Work to be completed
Working from the entries below, count every line that includes the word "dolarów". Return the figure alone.

Data
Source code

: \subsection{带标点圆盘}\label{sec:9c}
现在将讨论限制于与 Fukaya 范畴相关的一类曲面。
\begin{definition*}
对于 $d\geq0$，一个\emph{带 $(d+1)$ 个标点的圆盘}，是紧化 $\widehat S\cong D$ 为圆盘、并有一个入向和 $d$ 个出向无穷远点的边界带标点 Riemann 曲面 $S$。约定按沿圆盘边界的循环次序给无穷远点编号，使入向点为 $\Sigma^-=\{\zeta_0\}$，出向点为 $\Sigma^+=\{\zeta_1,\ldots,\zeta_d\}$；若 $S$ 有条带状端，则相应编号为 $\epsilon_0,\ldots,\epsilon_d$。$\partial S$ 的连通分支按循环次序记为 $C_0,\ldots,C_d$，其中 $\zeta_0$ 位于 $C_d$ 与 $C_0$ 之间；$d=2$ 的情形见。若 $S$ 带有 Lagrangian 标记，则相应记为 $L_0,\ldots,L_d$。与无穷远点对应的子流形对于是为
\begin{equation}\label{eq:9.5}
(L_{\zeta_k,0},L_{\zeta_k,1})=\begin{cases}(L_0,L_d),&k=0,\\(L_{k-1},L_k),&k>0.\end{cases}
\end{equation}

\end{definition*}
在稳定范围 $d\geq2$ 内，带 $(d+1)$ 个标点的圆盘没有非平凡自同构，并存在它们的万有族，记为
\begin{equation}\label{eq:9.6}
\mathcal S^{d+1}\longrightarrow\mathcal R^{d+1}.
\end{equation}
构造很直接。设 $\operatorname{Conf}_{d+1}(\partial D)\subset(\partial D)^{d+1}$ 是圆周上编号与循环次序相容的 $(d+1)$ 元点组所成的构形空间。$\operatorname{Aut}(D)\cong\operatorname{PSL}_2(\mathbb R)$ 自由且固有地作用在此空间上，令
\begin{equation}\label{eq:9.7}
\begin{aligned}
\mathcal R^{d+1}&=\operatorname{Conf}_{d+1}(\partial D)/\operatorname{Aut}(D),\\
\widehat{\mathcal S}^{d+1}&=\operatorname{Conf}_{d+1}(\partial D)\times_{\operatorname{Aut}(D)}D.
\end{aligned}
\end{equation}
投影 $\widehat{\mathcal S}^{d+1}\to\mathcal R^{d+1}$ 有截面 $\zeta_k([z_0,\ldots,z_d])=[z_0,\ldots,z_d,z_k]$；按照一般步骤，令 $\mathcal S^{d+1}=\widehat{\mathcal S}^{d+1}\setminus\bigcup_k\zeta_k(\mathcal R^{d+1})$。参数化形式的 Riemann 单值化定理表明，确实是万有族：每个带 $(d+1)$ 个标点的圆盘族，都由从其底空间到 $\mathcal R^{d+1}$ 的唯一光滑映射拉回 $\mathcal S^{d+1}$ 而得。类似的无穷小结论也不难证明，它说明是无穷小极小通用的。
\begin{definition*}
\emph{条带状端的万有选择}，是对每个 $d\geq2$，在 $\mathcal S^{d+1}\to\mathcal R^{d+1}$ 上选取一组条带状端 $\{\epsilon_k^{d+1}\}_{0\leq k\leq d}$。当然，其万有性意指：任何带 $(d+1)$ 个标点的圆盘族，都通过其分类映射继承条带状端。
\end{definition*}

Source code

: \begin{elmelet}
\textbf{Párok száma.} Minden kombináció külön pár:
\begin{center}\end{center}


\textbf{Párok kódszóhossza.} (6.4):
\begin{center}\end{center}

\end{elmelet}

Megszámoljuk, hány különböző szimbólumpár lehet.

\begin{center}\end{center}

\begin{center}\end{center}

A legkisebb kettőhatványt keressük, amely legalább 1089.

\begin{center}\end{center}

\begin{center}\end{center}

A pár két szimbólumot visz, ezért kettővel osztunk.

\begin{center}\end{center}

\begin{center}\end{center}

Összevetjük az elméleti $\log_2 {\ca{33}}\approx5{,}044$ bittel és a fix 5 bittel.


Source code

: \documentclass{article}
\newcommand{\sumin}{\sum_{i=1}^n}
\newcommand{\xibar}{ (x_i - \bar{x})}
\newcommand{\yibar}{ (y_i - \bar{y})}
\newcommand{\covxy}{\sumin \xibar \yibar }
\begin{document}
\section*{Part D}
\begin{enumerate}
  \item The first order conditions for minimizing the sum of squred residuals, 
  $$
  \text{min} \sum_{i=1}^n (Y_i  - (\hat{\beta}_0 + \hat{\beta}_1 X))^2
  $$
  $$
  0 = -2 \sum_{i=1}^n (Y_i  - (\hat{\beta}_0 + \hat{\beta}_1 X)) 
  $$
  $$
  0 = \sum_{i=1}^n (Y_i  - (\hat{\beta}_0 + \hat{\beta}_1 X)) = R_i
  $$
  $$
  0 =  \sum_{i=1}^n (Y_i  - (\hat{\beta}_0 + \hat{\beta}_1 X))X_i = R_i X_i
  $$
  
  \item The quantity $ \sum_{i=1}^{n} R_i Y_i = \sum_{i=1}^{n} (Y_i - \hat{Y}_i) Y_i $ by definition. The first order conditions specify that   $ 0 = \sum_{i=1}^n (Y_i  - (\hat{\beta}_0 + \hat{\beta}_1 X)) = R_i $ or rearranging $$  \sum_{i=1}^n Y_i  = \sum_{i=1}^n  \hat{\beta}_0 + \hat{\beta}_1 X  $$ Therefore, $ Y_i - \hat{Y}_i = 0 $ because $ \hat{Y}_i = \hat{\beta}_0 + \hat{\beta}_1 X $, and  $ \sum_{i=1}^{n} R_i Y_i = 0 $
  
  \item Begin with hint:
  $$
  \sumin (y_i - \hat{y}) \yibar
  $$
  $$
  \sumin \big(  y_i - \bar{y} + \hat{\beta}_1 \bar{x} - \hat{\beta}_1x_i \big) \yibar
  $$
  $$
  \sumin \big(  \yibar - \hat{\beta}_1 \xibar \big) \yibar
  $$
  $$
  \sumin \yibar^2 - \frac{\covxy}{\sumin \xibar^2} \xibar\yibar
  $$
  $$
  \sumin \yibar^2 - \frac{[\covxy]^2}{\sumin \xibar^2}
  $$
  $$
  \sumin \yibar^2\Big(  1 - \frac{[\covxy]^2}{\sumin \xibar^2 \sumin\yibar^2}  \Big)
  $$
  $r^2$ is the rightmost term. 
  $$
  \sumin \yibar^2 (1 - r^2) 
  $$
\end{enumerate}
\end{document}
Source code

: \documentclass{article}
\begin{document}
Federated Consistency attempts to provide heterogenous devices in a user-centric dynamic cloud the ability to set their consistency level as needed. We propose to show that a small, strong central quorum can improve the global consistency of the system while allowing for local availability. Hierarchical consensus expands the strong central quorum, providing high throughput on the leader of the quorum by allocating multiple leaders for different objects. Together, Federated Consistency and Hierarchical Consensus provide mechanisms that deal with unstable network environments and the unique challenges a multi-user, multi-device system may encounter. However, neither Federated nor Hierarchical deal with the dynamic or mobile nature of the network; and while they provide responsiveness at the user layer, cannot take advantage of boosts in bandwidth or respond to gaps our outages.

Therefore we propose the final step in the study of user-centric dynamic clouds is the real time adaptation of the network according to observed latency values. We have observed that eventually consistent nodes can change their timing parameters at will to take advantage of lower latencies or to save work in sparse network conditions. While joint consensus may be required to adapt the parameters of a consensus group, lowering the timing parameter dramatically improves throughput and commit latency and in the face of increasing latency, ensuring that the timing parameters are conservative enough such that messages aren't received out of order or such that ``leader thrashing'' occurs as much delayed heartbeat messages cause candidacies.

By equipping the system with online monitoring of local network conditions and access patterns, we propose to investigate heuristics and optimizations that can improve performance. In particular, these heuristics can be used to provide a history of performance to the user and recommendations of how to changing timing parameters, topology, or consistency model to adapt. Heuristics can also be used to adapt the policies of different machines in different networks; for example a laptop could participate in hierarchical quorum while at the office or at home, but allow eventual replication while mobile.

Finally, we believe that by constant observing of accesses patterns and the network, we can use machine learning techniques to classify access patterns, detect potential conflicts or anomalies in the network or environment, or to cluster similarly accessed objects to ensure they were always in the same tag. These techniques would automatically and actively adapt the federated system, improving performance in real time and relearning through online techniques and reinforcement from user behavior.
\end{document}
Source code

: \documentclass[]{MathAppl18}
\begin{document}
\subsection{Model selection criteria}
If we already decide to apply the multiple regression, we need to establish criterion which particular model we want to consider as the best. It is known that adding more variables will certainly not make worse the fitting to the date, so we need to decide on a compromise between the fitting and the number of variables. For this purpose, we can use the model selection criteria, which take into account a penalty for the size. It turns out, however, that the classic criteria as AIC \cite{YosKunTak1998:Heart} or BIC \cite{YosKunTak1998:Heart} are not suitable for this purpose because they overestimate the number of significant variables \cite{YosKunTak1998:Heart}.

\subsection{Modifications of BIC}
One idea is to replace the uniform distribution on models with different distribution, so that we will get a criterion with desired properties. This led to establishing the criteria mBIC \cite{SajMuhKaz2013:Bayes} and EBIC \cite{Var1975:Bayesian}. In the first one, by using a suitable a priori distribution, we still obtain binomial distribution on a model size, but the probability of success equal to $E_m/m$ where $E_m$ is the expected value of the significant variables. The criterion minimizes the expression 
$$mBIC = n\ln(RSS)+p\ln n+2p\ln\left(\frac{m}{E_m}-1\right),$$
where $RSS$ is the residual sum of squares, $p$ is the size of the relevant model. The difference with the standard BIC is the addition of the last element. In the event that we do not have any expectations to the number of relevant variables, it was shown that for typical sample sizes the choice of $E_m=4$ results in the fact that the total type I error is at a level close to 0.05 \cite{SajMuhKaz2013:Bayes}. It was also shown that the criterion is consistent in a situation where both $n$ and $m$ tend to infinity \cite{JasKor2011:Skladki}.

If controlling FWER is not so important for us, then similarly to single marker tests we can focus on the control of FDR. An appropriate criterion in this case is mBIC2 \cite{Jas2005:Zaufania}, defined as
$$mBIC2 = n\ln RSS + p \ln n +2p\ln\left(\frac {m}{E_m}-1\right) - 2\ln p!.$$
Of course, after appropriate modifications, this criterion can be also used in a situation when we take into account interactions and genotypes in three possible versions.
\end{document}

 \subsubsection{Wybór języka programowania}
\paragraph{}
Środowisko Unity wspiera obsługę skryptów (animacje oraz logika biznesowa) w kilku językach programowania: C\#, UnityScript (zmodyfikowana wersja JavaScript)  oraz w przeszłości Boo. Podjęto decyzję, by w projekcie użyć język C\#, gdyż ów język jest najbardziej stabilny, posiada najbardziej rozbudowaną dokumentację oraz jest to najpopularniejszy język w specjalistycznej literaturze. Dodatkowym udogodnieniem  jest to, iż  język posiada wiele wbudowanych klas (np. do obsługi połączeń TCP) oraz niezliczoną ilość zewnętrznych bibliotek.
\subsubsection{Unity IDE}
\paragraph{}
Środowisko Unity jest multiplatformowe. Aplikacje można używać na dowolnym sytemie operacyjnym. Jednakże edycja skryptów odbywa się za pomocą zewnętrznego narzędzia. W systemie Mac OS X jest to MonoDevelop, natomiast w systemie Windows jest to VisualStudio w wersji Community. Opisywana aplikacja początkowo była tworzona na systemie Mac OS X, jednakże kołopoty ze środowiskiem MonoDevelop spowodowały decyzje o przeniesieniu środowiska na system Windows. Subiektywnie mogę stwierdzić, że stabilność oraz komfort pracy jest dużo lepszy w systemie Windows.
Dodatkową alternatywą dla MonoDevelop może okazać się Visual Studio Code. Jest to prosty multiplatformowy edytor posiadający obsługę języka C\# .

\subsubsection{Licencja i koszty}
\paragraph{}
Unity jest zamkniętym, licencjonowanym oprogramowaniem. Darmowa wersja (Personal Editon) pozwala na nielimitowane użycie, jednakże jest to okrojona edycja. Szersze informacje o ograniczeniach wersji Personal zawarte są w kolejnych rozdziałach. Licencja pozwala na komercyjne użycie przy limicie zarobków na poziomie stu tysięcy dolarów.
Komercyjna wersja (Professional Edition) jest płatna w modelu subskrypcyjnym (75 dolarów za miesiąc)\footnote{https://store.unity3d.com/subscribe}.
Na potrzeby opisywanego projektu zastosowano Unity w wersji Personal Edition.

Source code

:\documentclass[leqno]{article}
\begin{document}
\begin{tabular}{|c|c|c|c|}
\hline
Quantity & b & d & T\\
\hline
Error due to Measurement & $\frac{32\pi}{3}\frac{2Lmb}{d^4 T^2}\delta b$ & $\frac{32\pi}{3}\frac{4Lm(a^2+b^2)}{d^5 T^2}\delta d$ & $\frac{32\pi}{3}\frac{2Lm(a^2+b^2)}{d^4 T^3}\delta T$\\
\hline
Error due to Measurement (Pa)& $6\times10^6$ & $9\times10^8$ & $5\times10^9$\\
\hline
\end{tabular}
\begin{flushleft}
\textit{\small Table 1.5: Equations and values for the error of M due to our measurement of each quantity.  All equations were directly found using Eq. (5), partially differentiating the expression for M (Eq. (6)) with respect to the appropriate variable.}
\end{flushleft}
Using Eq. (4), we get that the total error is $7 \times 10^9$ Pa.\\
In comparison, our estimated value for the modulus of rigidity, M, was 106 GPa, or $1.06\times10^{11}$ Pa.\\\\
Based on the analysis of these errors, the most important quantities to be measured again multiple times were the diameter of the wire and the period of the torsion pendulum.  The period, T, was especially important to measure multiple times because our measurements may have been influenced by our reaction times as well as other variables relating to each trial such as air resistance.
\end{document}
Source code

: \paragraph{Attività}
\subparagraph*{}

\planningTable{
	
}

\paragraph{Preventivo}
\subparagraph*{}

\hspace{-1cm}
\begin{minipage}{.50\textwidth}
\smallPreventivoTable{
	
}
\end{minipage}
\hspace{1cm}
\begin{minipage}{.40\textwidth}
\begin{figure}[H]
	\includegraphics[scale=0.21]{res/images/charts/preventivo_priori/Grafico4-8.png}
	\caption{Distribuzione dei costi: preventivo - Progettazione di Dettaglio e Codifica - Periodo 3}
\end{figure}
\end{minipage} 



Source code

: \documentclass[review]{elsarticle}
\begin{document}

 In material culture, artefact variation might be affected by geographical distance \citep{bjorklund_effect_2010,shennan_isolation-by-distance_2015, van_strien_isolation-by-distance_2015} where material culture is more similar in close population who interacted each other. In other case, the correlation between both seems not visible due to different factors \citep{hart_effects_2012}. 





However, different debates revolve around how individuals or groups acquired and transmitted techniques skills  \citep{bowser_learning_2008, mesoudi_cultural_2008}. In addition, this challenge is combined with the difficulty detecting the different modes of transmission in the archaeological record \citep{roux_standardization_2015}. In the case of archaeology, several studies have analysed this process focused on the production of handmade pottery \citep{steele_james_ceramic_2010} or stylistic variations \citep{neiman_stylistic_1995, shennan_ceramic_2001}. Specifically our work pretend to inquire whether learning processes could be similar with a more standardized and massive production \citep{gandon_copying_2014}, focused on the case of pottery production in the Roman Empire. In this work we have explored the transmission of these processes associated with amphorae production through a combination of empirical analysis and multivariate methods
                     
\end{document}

Response area
2